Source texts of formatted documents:
※ ※ ※

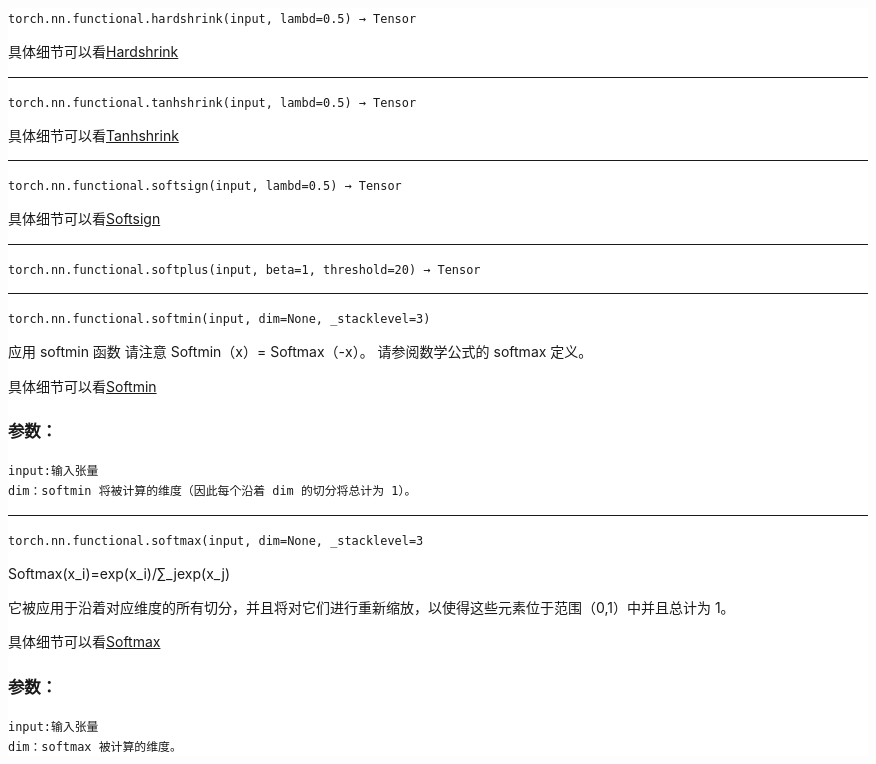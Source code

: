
 ```
torch.nn.functional.hardshrink(input, lambd=0.5) → Tensor 
```

具体细节可以看[Hardshrink](http://pytorch.org/docs/master/nn.html#torch.nn.Hardshrink)

* * *

```
torch.nn.functional.tanhshrink(input, lambd=0.5) → Tensor 
```

具体细节可以看[Tanhshrink](http://pytorch.org/docs/master/nn.html#torch.nn.Tanhshrink)

* * *

```
torch.nn.functional.softsign(input, lambd=0.5) → Tensor 
```

具体细节可以看[Softsign](http://pytorch.org/docs/master/nn.html#torch.nn.Softsign)

* * *

```
torch.nn.functional.softplus(input, beta=1, threshold=20) → Tensor 
```

* * *

```
torch.nn.functional.softmin(input, dim=None, _stacklevel=3) 
```

应用 softmin 函数 请注意 Softmin（x）= Softmax（-x）。 请参阅数学公式的 softmax 定义。

具体细节可以看[Softmin](http://pytorch.org/docs/master/nn.html#torch.nn.Softmin)

### 参数：

```
input:输入张量
dim：softmin 将被计算的维度（因此每个沿着 dim 的切分将总计为 1）。 
```

* * *

```
torch.nn.functional.softmax(input, dim=None, _stacklevel=3 
```

Softmax(x_i)=exp(x_i)/∑_jexp(x_j)

它被应用于沿着对应维度的所有切分，并且将对它们进行重新缩放，以使得这些元素位于范围（0,1）中并且总计为 1。

具体细节可以看[Softmax](http://pytorch.org/docs/master/nn.html#torch.nn.Softmax)

### 参数：

```
input:输入张量
dim：softmax 被计算的维度。 
```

※ ※ ※

What needs to be done:
Looking at the data above, say how many lines include the string "None" and add nothing.

Answer to this exercise:
2